In the latest exercise in November, 900 participants from 50 banks, regulators and law enforcement agencies role-played their response to an industrywide infestation of malicious malware that first corrupted, and then entirely blocked, all outgoing payments from the banks. Throughout the two-day test, the organizers lobbed in new threats every few hours, like denial-of-service attacks that knocked the banks’ websites offline.
The first Quantum Dawn, back in 2011, was a lower-key gathering. Participants huddled in a conference room to talk through a mock attack that shut down stock trading. Now, it is a live-fire drill. Each bank spends months in advance re-creating its internal technology on an isolated test network, a so-called cyber range, so that its employees can fight with their actual tools and software. The company that runs their virtual battlefield, SimSpace, is a Defense Department contractor.
Sometimes, the tests expose important gaps.

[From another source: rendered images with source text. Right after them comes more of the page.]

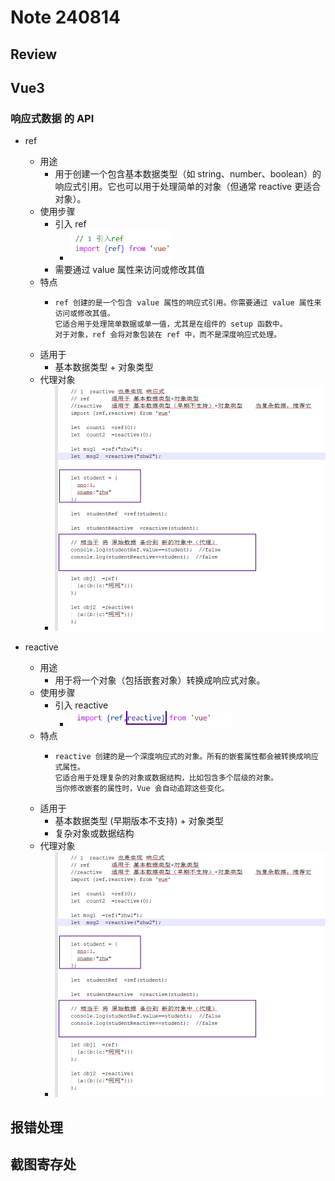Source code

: # Note 240814

## Review

## Vue3

### 响应式数据 的 API

- ref
    - 用途
        - 用于创建一个包含基本数据类型（如 string、number、boolean）的响应式引用。它也可以用于处理简单的对象（但通常 reactive
          更适合对象）。
    - 使用步骤
        - 引入 ref
            - ![img.png](img.png)
        - 需要通过 value 属性来访问或修改其值
    - 特点
        - ``````      
          ref 创建的是一个包含 value 属性的响应式引用。你需要通过 value 属性来访问或修改其值。
          它适合用于处理简单数据或单一值，尤其是在组件的 setup 函数中。
          对于对象，ref 会将对象包装在 ref 中，而不是深度响应式处理。
    - 适用于
        - 基本数据类型 + 对象类型
    - 代理对象
        - ![img_2.png](img_2.png)

- reactive
    - 用途
        - 用于将一个对象（包括嵌套对象）转换成响应式对象。
    - 使用步骤
        - 引入 reactive
            - ![img_1.png](img_1.png)
    - 特点
        - ``````
          reactive 创建的是一个深度响应式的对象。所有的嵌套属性都会被转换成响应式属性。
          它适合用于处理复杂的对象或数据结构，比如包含多个层级的对象。
          当你修改嵌套的属性时，Vue 会自动追踪这些变化。
    - 适用于
        - 基本数据类型 (早期版本不支持) + 对象类型
        - 复杂对象或数据结构
    - 代理对象
        - ![img_2.png](img_2.png)

## 报错处理

## 截图寄存处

A series of smaller cyberdrills coordinated by the Treasury Department, called the Hamilton Series, raised an alarm three years ago. An attack on Sony, attributed to North Korea, had recently exposed sensitive company emails and data, and, in its wake, demolished huge swaths of Sony’s internet network.
If something similar happened at a bank, especially a smaller one, regulators asked, would it be able to recover? Those in the room for the drill came away uneasy.
“There was a recognition that we needed to add an additional layer of resilience,” said John Carlson, chief of staff for the Financial Services Information Sharing and Analysis Center, the industry’s main cybersecurity coordination group.
Soon after, the group began building a new fail-safe, called Sheltered Harbor, which went into operation last year. If one member of the network has its data compromised or destroyed, others can step in, retrieve its archived records and restore basic customer account access within a day or two.
It has not yet been needed, but nearly 70 percent of America’s deposit accounts are now covered by it.
The largest banks run dozens of their own, internal attack simulations each year, to smoke out their vulnerabilities and keep their first responders sharp.
“It’s the idea of muscle memory,” said Thomas Harrington, Citigroup’s chief information security officer, who spent 28 years with the FBI.